大急ぎで集団内のセレクションを仕掛けたのは、やはりアラフィリップだった。山道のちょうど半ばで、せっかちに加速を切ると、逃げを7人に絞り込む。アラフィリップ、ファンアールト、アントニー・ペレス、ヴェガールステイク・ラエンゲン、ルーク・ダーブリッジ、そしてジュリアン・ベルナールとケニー・エリッソンド。後者2人のチームメート、バウケ・モレマも1度は遅れをとったものの、最初はピエール・ローランと共に、最後は単独でブリッジを仕掛けた。トレックの同僚たちが逃げの最後尾で待っていてくれたおかげで、山頂へたどり着く前に、無事に先頭集団へと加わった。

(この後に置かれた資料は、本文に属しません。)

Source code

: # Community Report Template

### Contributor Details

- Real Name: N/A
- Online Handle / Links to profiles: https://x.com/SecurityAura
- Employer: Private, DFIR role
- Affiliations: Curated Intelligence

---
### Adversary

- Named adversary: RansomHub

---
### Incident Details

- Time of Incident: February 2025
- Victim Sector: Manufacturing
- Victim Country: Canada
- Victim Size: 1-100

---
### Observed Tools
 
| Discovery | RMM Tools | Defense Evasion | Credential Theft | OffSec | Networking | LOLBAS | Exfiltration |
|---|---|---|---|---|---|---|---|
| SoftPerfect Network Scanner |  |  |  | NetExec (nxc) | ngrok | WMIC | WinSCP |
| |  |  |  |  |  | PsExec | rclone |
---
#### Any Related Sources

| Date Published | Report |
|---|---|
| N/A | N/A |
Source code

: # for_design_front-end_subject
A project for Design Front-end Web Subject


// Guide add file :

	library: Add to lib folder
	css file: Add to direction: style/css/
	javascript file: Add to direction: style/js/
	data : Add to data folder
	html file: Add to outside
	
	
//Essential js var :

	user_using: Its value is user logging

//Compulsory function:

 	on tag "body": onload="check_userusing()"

ちなみにイケイケなアラフィリップは、本日1回=ツール史上17回目のヴァントゥ先頭通過さえ、積極的に獲りに行く。
ジュリアン・アラフィリップ
「自分のために楽しみたかったんだ。時にはこんな風に、計算をしない走りも大切さ。先頭でモン・ヴァントゥを通過できたのは嬉しかった。あの山に登ったのは初めてで、つまり小さな歴史を刻むためだった」(アラフィリップ)
もちろん8人中3人のトレックが、その後は逃げ集団で主導権を握る。まずは1987年にこの禿山で個人タイムトライアルを制したジャンフランソワ・ベルナールの息子、ジュリアンが精力的な牽引を行った。2回目の登坂口で仕事を終えると、次はエリッソンドの番だった。2013年にスペインの魔の山アングリルを勝ち取ったポケットクライマーは、フランス版魔の山でも先行を開始した。